Saverio Strati: trama e ordito tra parole e vita
Quando uno scrittore muore lascia un vuoto umano e di affetti irrisolvibile per i suoi cari e tra gli amici. Eppure la scomparsa di un autore come Saverio Strati non è vera e completa assenza per chi l’ha frequentato per il tramite dei suoi libri. In più, per paradosso, anche quelli ai quali era sconosciuto in vita, dopo la sua scomparsa, potranno vivergli un po’ da vicino leggendo i suoi libri. Saverio Strati era nato nel 1924 a Sant’Agata del Bianco, un piccolo paese di fronte al mare Jonio sulla punta estrema della Calabria e lì aveva vissuto fino a quando, ventunenne, ebbe la fortuna di poter riprendere gli studi che aveva abbandonato da ragazzino, costretto a lavorare, prima da manovale e poi da muratore.
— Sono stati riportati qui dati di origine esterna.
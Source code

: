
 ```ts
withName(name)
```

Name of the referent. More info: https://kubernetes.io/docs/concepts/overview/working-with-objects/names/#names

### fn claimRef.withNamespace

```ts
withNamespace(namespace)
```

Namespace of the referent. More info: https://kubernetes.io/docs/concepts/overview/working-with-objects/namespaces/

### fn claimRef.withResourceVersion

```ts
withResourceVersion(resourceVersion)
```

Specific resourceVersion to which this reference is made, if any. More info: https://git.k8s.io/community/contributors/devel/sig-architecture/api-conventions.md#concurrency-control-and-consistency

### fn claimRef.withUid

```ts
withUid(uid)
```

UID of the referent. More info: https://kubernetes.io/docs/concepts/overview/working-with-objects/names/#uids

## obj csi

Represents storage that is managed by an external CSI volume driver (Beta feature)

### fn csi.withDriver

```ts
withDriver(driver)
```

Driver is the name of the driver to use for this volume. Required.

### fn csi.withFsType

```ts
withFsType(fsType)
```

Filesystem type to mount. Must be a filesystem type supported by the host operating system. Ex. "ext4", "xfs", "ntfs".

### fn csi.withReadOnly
Strati si diplomò a venticinque anni e subito dopo s’iscrisse all’Università. Dal fondo dello stivale, dopo gli studi, si spostò a Firenze e poi in Svizzera per poi ritornare in Toscana fino alla fine dei suoi giorni, il 9 aprile scorso alle porte dei novant’anni.
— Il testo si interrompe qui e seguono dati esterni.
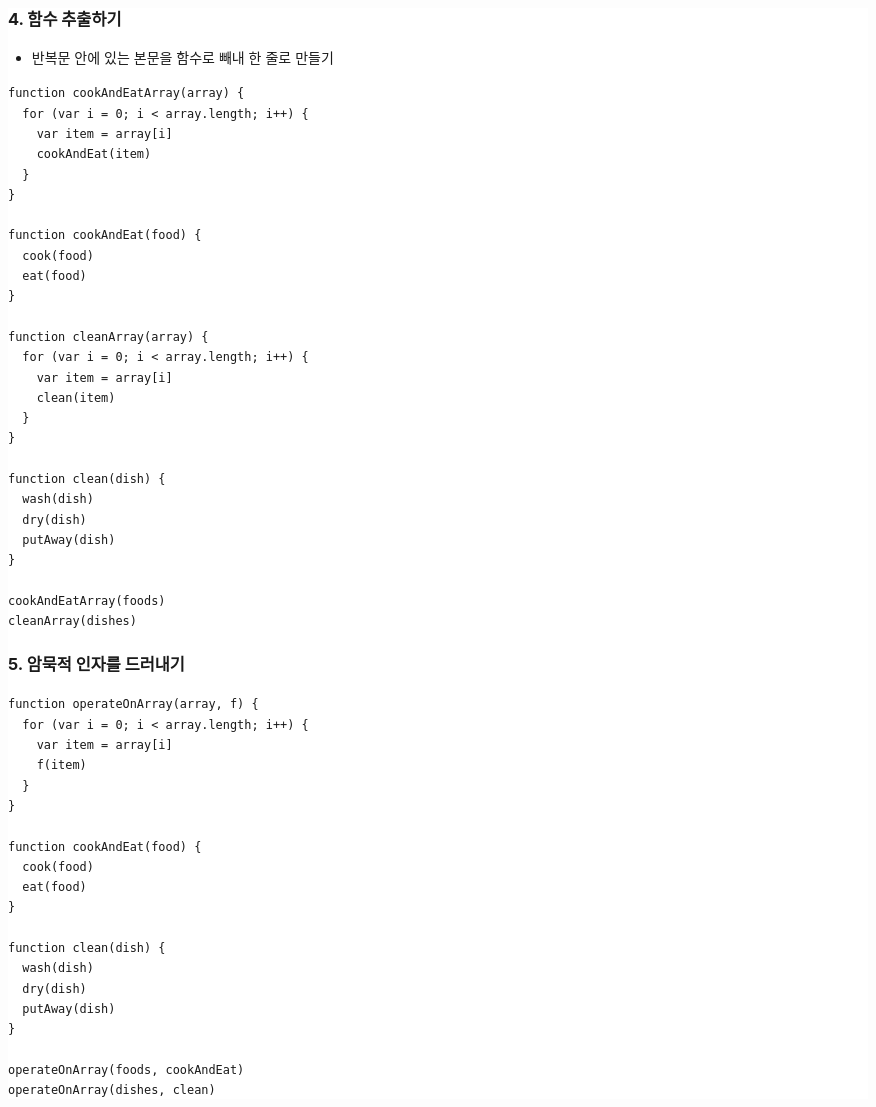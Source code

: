 ### 4. 함수 추출하기

- 반복문 안에 있는 본문을 함수로 빼내 한 줄로 만들기

```tsx
function cookAndEatArray(array) {
  for (var i = 0; i < array.length; i++) {
    var item = array[i]
    cookAndEat(item)
  }
}

function cookAndEat(food) {
  cook(food)
  eat(food)
}

function cleanArray(array) {
  for (var i = 0; i < array.length; i++) {
    var item = array[i]
    clean(item)
  }
}

function clean(dish) {
  wash(dish)
  dry(dish)
  putAway(dish)
}

cookAndEatArray(foods)
cleanArray(dishes)
```

### 5. 암묵적 인자를 드러내기

```tsx
function operateOnArray(array, f) {
  for (var i = 0; i < array.length; i++) {
    var item = array[i]
    f(item)
  }
}

function cookAndEat(food) {
  cook(food)
  eat(food)
}

function clean(dish) {
  wash(dish)
  dry(dish)
  putAway(dish)
}

operateOnArray(foods, cookAndEat)
operateOnArray(dishes, clean)
```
Saverio Strati iniziò a scrivere da autodidatta: «Mi iscrissi all’università di Messina alla facoltà di Lettere e Filosofia. Leggere e scrivere era per me vivere. Nel ‘50-‘51 cominciai a scrivere come un impazzito.» A Messina, Strati nel 1951 conobbe quasi per caso Giacomo Debenedetti mentre stava assistendo ad una lezione del filosofo Galvano Della Volpe. Debenedetti era seduto vicino a Strati e notò che quello studente aveva con sé una copia di Quasi una vita, il libro con cui Corrado Alvaro in quell’anno vinse il premio Strega. Incuriosito, Debenedetti lo volle conoscere e scambiò con lui alcune frasi sull’autore di Gente in Aspromonte. Dopo quell’incontro nato attorno al libro di Alvaro, Strati iniziò a seguire le lezioni di Letteratura italiana di Debenedetti e presto divenne suo allievo. Anche grazie al sostegno di Giacomo Debenedetti, Strati iniziò a pubblicare i suoi primi romanzi con Mondadori che è stato per molti decenni il suo editore. Dalla raccolta di racconti La Marchesina nel 1956, al romanzo Il Selvaggio di Santa Venere, con cui vinse il Supercampiello nel 1977, fino a L’uomo in fondo al pozzo nel 1989. Alcuni di questi romanzi sono stati tradotti e pubblicati da editori stranieri come Gallimard in Francia e Abelard-Schuman in Inghilterra, in Canada e negli USA. Nei suoi libri, Strati ha narrato le vite e i problemi degli umili del Mezzogiorno italiano nel contesto dei problemi dell’umanità del Novecento in Occidente. Un’umanità nata e vissuta dentro le crisi generate dai conflitti di classe, dalle guerre e dalle grandi trasformazioni sociali del secolo breve. Quella narrata da Strati è una collettività marginale impegnata nella continua ricerca di giustizia e di realizzazione delle proprie legittime aspirazioni. Aspirazioni personali e collettive di chi aveva soltanto braccia per lavorare e lottava ogni giorno per avere il necessario per vivere dignitosamente, osservando il progresso economico e sociale da lontano o cercandolo emigrando in luoghi distanti per geografia, lingua e cultura.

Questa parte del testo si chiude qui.